Louis came down to dinner at twelve, or a few minutes after. He seemed somewhat more cheerful than was usual with him, and actually spoke a little to me, asking me lend him my grandfather’s shotgun, to put it in order for him, and that powder and ball might be placed in his chamber. He had seen game-birds feeding quite close, and thought that by opening the window he might manage to shoot some of them.
I did as he asked me before going back to my work. Irma smiled at me, being well pleased. For it seemed to her that Louis’s ill-temper was wearing away. Now my grandmother and Aunt Jen were inveterate tea-lovers, which was then not so common a drink in the country as it is now. Irma sometimes took a cup with them for company, and, because it also refreshed me in my labours, I also joined them. But with me it was done chiefly for the sake of the pleasant talk, being mostly my grandmother’s reminiscences, and sometimes for a sight of my mother, who would run across of a sunny afternoon for a look at baby.
That day we sat and talked rather longer than usual. A certain strain seemed to have departed from the house. I think all of us believed that the humour of Louis, execrable as it had been, was the effect of the insinuations of a wicked man, and that after a time he would be restored to us again the simple, pleasant-faced boy he had been in former years.
He did not come down to tea, but then he seldom did so.
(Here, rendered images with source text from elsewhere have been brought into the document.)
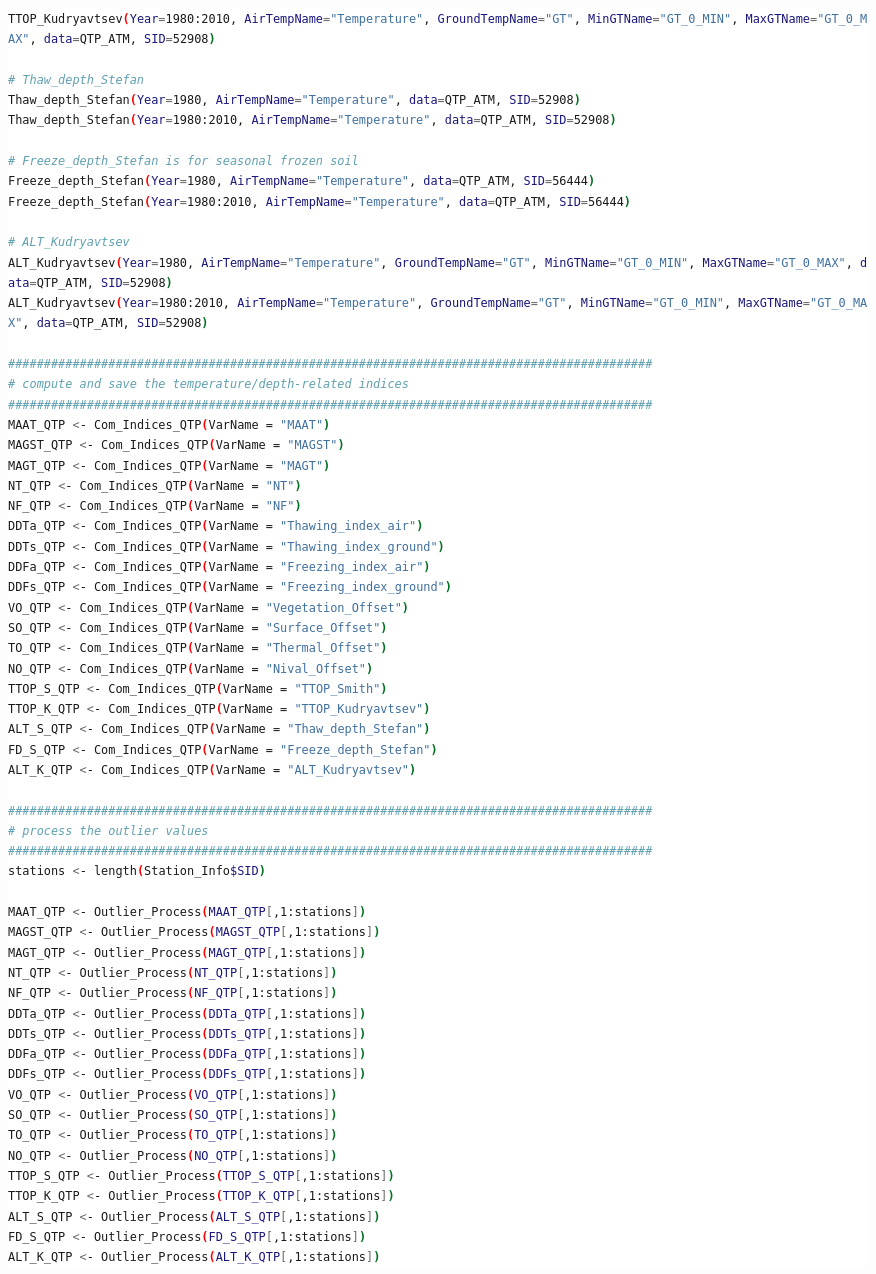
 ```sh
TTOP_Kudryavtsev(Year=1980:2010, AirTempName="Temperature", GroundTempName="GT", MinGTName="GT_0_MIN", MaxGTName="GT_0_MAX", data=QTP_ATM, SID=52908)

# Thaw_depth_Stefan
Thaw_depth_Stefan(Year=1980, AirTempName="Temperature", data=QTP_ATM, SID=52908)
Thaw_depth_Stefan(Year=1980:2010, AirTempName="Temperature", data=QTP_ATM, SID=52908)

# Freeze_depth_Stefan is for seasonal frozen soil
Freeze_depth_Stefan(Year=1980, AirTempName="Temperature", data=QTP_ATM, SID=56444)
Freeze_depth_Stefan(Year=1980:2010, AirTempName="Temperature", data=QTP_ATM, SID=56444)

# ALT_Kudryavtsev
ALT_Kudryavtsev(Year=1980, AirTempName="Temperature", GroundTempName="GT", MinGTName="GT_0_MIN", MaxGTName="GT_0_MAX", data=QTP_ATM, SID=52908)
ALT_Kudryavtsev(Year=1980:2010, AirTempName="Temperature", GroundTempName="GT", MinGTName="GT_0_MIN", MaxGTName="GT_0_MAX", data=QTP_ATM, SID=52908)

##########################################################################################
# compute and save the temperature/depth-related indices
##########################################################################################
MAAT_QTP <- Com_Indices_QTP(VarName = "MAAT")
MAGST_QTP <- Com_Indices_QTP(VarName = "MAGST")
MAGT_QTP <- Com_Indices_QTP(VarName = "MAGT")
NT_QTP <- Com_Indices_QTP(VarName = "NT")
NF_QTP <- Com_Indices_QTP(VarName = "NF")
DDTa_QTP <- Com_Indices_QTP(VarName = "Thawing_index_air")
DDTs_QTP <- Com_Indices_QTP(VarName = "Thawing_index_ground")
DDFa_QTP <- Com_Indices_QTP(VarName = "Freezing_index_air")
DDFs_QTP <- Com_Indices_QTP(VarName = "Freezing_index_ground")
VO_QTP <- Com_Indices_QTP(VarName = "Vegetation_Offset")
SO_QTP <- Com_Indices_QTP(VarName = "Surface_Offset")
TO_QTP <- Com_Indices_QTP(VarName = "Thermal_Offset")
NO_QTP <- Com_Indices_QTP(VarName = "Nival_Offset")
TTOP_S_QTP <- Com_Indices_QTP(VarName = "TTOP_Smith")
TTOP_K_QTP <- Com_Indices_QTP(VarName = "TTOP_Kudryavtsev")
ALT_S_QTP <- Com_Indices_QTP(VarName = "Thaw_depth_Stefan")
FD_S_QTP <- Com_Indices_QTP(VarName = "Freeze_depth_Stefan")
ALT_K_QTP <- Com_Indices_QTP(VarName = "ALT_Kudryavtsev")

##########################################################################################
# process the outlier values
##########################################################################################
stations <- length(Station_Info$SID)

MAAT_QTP <- Outlier_Process(MAAT_QTP[,1:stations])
MAGST_QTP <- Outlier_Process(MAGST_QTP[,1:stations])
MAGT_QTP <- Outlier_Process(MAGT_QTP[,1:stations])
NT_QTP <- Outlier_Process(NT_QTP[,1:stations])
NF_QTP <- Outlier_Process(NF_QTP[,1:stations])
DDTa_QTP <- Outlier_Process(DDTa_QTP[,1:stations])
DDTs_QTP <- Outlier_Process(DDTs_QTP[,1:stations])
DDFa_QTP <- Outlier_Process(DDFa_QTP[,1:stations])
DDFs_QTP <- Outlier_Process(DDFs_QTP[,1:stations])
VO_QTP <- Outlier_Process(VO_QTP[,1:stations])
SO_QTP <- Outlier_Process(SO_QTP[,1:stations])
TO_QTP <- Outlier_Process(TO_QTP[,1:stations])
NO_QTP <- Outlier_Process(NO_QTP[,1:stations])
TTOP_S_QTP <- Outlier_Process(TTOP_S_QTP[,1:stations])
TTOP_K_QTP <- Outlier_Process(TTOP_K_QTP[,1:stations])
ALT_S_QTP <- Outlier_Process(ALT_S_QTP[,1:stations])
FD_S_QTP <- Outlier_Process(FD_S_QTP[,1:stations])
ALT_K_QTP <- Outlier_Process(ALT_K_QTP[,1:stations])

``` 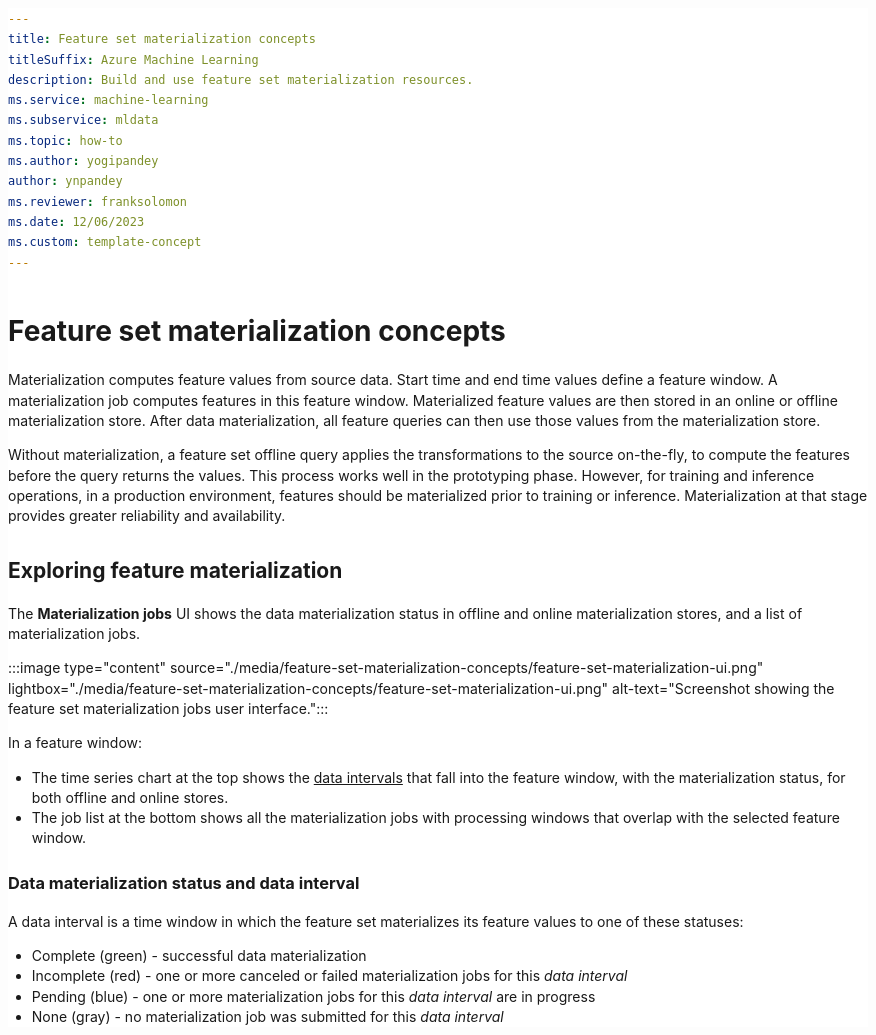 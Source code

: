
 ```yaml
---
title: Feature set materialization concepts
titleSuffix: Azure Machine Learning
description: Build and use feature set materialization resources.
ms.service: machine-learning
ms.subservice: mldata
ms.topic: how-to
ms.author: yogipandey
author: ynpandey
ms.reviewer: franksolomon
ms.date: 12/06/2023
ms.custom: template-concept
---
```


# Feature set materialization concepts

Materialization computes feature values from source data. Start time and end time values define a feature window. A materialization job computes features in this feature window. Materialized feature values are then stored in an online or offline materialization store. After data materialization, all feature queries can then use those values from the materialization store.

Without materialization, a feature set offline query applies the transformations to the source on-the-fly, to compute the features before the query returns the values. This process works well in the prototyping phase. However, for training and inference operations, in a production environment, features should be materialized prior to training or inference. Materialization at that stage provides greater reliability and availability.

## Exploring feature materialization

The **Materialization jobs** UI shows the data materialization status in offline and online materialization stores, and a list of materialization jobs.

:::image type="content" source="./media/feature-set-materialization-concepts/feature-set-materialization-ui.png" lightbox="./media/feature-set-materialization-concepts/feature-set-materialization-ui.png" alt-text="Screenshot showing the feature set materialization jobs user interface.":::

In a feature window:

- The time series chart at the top shows the [data intervals](#data-materialization-status-and-data-interval) that fall into the feature window, with the materialization status, for both offline and online stores.
- The job list at the bottom shows all the materialization jobs with processing windows that overlap with the selected feature window.

### Data materialization status and data interval

A data interval is a time window in which the feature set materializes its feature values to one of these statuses:

- Complete (green) - successful data materialization
- Incomplete (red) - one or more canceled or failed materialization jobs for this *data interval*
- Pending (blue) - one or more materialization jobs for this *data interval* are in progress
- None (gray) - no materialization job was submitted for this *data interval*
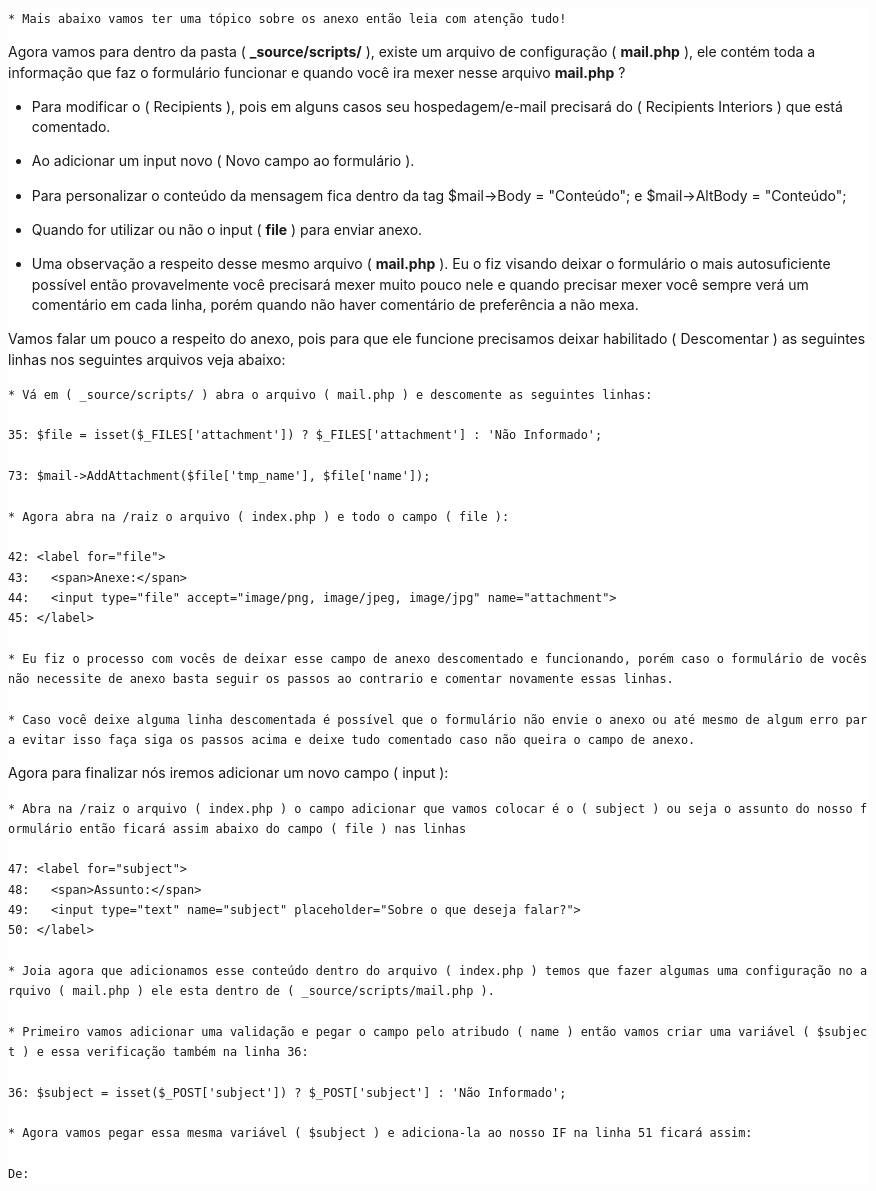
 ```
* Mais abaixo vamos ter uma tópico sobre os anexo então leia com atenção tudo!
```

Agora vamos para dentro da pasta ( **_source/scripts/** ), existe um arquivo de configuração ( **mail.php** ), ele contém toda a informação que faz o formulário funcionar e quando você ira mexer nesse arquivo **mail.php** ? 

  * Para modificar o ( Recipients ), pois em alguns casos seu hospedagem/e-mail precisará do ( Recipients Interiors ) que está comentado.
  * Ao adicionar um input novo ( Novo campo ao formulário ).
  * Para personalizar o conteúdo da mensagem fica dentro da tag  $mail->Body = "Conteúdo"; e $mail->AltBody = "Conteúdo";
  * Quando for utilizar ou não o input ( **file** ) para enviar anexo.

* Uma observação a respeito desse mesmo arquivo ( **mail.php** ). Eu o fiz visando deixar o formulário o mais autosuficiente possível então provavelmente você precisará mexer muito pouco nele e quando precisar mexer você sempre verá um comentário em cada linha, porém quando não haver comentário de preferência a não mexa.

Vamos falar um pouco a respeito do anexo, pois para que ele funcione precisamos deixar habilitado ( Descomentar ) as seguintes linhas nos seguintes arquivos veja abaixo:
```
* Vá em ( _source/scripts/ ) abra o arquivo ( mail.php ) e descomente as seguintes linhas:

35: $file = isset($_FILES['attachment']) ? $_FILES['attachment'] : 'Não Informado';

73: $mail->AddAttachment($file['tmp_name'], $file['name']);

* Agora abra na /raiz o arquivo ( index.php ) e todo o campo ( file ):

42: <label for="file">
43:   <span>Anexe:</span>
44:   <input type="file" accept="image/png, image/jpeg, image/jpg" name="attachment">
45: </label>

* Eu fiz o processo com vocês de deixar esse campo de anexo descomentado e funcionando, porém caso o formulário de vocês não necessite de anexo basta seguir os passos ao contrario e comentar novamente essas linhas.

* Caso você deixe alguma linha descomentada é possível que o formulário não envie o anexo ou até mesmo de algum erro para evitar isso faça siga os passos acima e deixe tudo comentado caso não queira o campo de anexo.
```

Agora para finalizar nós iremos adicionar um novo campo ( input ):
```
* Abra na /raiz o arquivo ( index.php ) o campo adicionar que vamos colocar é o ( subject ) ou seja o assunto do nosso formulário então ficará assim abaixo do campo ( file ) nas linhas

47: <label for="subject">
48:   <span>Assunto:</span>
49:   <input type="text" name="subject" placeholder="Sobre o que deseja falar?">
50: </label>

* Joia agora que adicionamos esse conteúdo dentro do arquivo ( index.php ) temos que fazer algumas uma configuração no arquivo ( mail.php ) ele esta dentro de ( _source/scripts/mail.php ). 

* Primeiro vamos adicionar uma validação e pegar o campo pelo atribudo ( name ) então vamos criar uma variável ( $subject ) e essa verificação também na linha 36:

36: $subject = isset($_POST['subject']) ? $_POST['subject'] : 'Não Informado';

* Agora vamos pegar essa mesma variável ( $subject ) e adiciona-la ao nosso IF na linha 51 ficará assim:

De:
```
Indeed, none of the men-folk except myself had taken to the habit, and I (as I say) chiefly for the sake of the talk, which sharpened my wits and refreshed my working vocabulary. But as I passed back to my writing-den I could hear my brother-in-law moving restlessly about his room, and talking to himself, which was a recently-acquired habit of his. However, I took this as a good sign. Anything in the way of occupation was better than his former chill indifference to all that went forward about Heathknowes.